As much as your doing an amazing job. I just wanted to ask after you get done with this do you plan on translating Fuuka & Desco-hen Hajime Mashita too? It's the add on disc that was recently released.
I am not too sure if it shares the same eboot/sfo version as the main Japanese version of the game. It should but I am not sure yet. In fact I don't know if it has been released online or not so I really wouldn't know. Here is the boxart to it.
(Fuuka and Desuko-hen... I didn't know this existed. Good to know, I guess!)
Some news regarding the 2-letters-per-glyph hack I suggested.
I've compiled (and improved) the scripts I used for my tests into a single multipurpose script -- see attached file. It can be used to convert "talk.dat" to and from an editable text format, generate glyph pairs from the strings it contains, and generate a modified "font.lzs" from previously obtained pairs.
Also, it can be used to convert ASCII strings into pseudo-SJIS strings using previously obtained "font.lzs". Finally, for those who frown upon this whole "letter pair" hack, it can be used to substitute ASCII letters by full-width SJIS romajis, as Tidusnake666 suggested. (Please note that the "talk.dat" conversion part has required quite a bit of research. You may want to read the source regarding that aspect if you're curious.) You'll need perl to run this script.
First and foremost, it seems the "talk.dat" from the US version can be simply used instead of the Japanese one, once its strings are converted. This is a bit surprising, since the number of conversation entry points differ between the two files. So I'll suppose to have the US version of the game as well, and that you have extracted "talk.dat" from "start.dat" and renamed it "talk-us.dat".
Here are a few recipies. If you simply want to substitute all the ASCII letters by 2-byte SJIS equivalents (aka. Tidus method), just run:
(That's it, the generated "talk.dat" is ready for use with the Japanese version.)

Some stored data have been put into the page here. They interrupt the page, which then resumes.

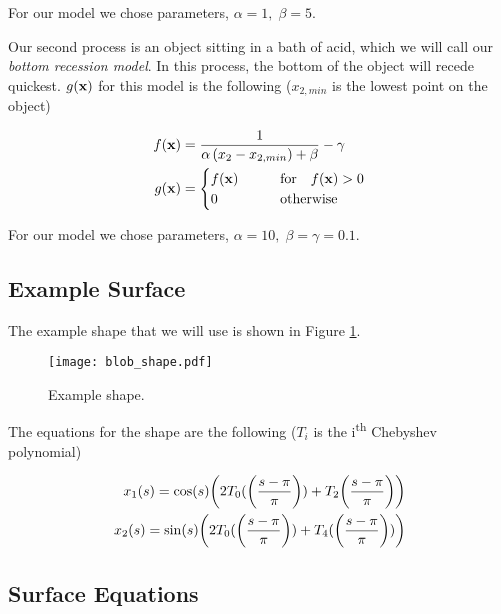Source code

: For our model we chose parameters, $\alpha = 1, \; \beta = 5$.

Our second process is an object sitting in a bath of acid, which we will call our \textit{bottom recession model}. In this process, the bottom of the object will recede quickest. $g(\mathbf{x})$ for this model is the following ($x_{2, min}$ is the lowest point on the object)

\begin{align}
  f(\mathbf{x})& = \frac{1}{\alpha \, (x_2 - x_{2, min}) + \beta} - \gamma\\
  g(\mathbf{x})& = \begin{cases}
    f(\mathbf{x}) \qquad &\text{for} \quad f(\mathbf{x}) > 0\\
    0 \qquad &\text{otherwise}
  \end{cases}
\end{align}

For our model we chose parameters, $\alpha = 10, \; \beta = \gamma = 0.1$.

\subsection*{Example Surface}

The example shape that we will use is shown in Figure \ref{fig:blob-shape}.

\begin{figure}[H]
    \begin{center}
      \texttt{[image: blob\_shape.pdf]}
    \end{center}
  \vspace{-.2in} %
  \caption{\label{fig:blob-shape} Example shape.}
\end{figure}

The equations for the shape are the following ($T_i$ is the i\textsuperscript{th} Chebyshev polynomial)

\begin{align*}
  x_1(s) = \cos(s) \paren{2 T_0(\paren{\frac{s-\pi}{\pi}}) + T_2\paren{\frac{s-\pi}{\pi}}}\\
  x_2(s) = \sin(s) \paren{2 T_0(\paren{\frac{s-\pi}{\pi}}) + T_4(\paren{\frac{s-\pi}{\pi}})}
\end{align*}

\subsection*{Surface Equations}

If you want to try this "paired letters" thing, extract EXTRA_STRINGS and PRESERVED_GLYPHS from d4tool.zip as well, and prepare the "font.lzs" and "font.ffm" from the Japanese version. I'll suppose you've renamed them "font-jp.lzs" and "font-jp.ffm" for clarity sake. Just run:
(If everything went well, you should have a new "font.lzs" and "talk.dat" in the directory you've run those commands in. Simply put those two in "start.dat" with the other files. Please note also that the PRESERVED_GLYPHS is only useful to avoid overwriting some specific kanjis, and EXTRA_STRINGS to allow some interesting letter pairs used in some ".dat" files but unused in "talk.dat". Feel free not to use them if you don't care.)
Once you've generated "font.pairs" and "font.lzs", it is also interesting to substitute the ASCII strings by SJIS 2-letter-per-glyph strings in the other ".dat" files. This avoids double spacing between words, and allows the use apostrophes, slashes, and other characters that didn't work previously. It is possible to perform this substitution automatically if the original and patched files have the same size. For instance, this can be used on "zukan.dat" (supposing "zukan-jp.dat" is the original and "zukan-translated.dat" is the version from the patch):
(The generated "zukan.dat" is ready for use with the corresponding "font.lzs".)
The ".dat" files for which this trick can be used are: char.dat, charhelp.dat, charPersonal.dat, comb.dat, committee.dat, GE.dat, HABIT.dat, magic.dat, mitem.dat, mskill.dat, music.dat, MapEditMap.dat, MapEditShop.dat, MinistryMap.dat, nameplate.dat, pirate.dat, RelatedChart.dat, senator.dat, ShipParts.dat, THIEF.dat, Torture.dat, TortureNegotiation.dat, WISH.dat, and of course zukan.dat. Since the original and patched "name.dat" have different sizes, this does not work for them.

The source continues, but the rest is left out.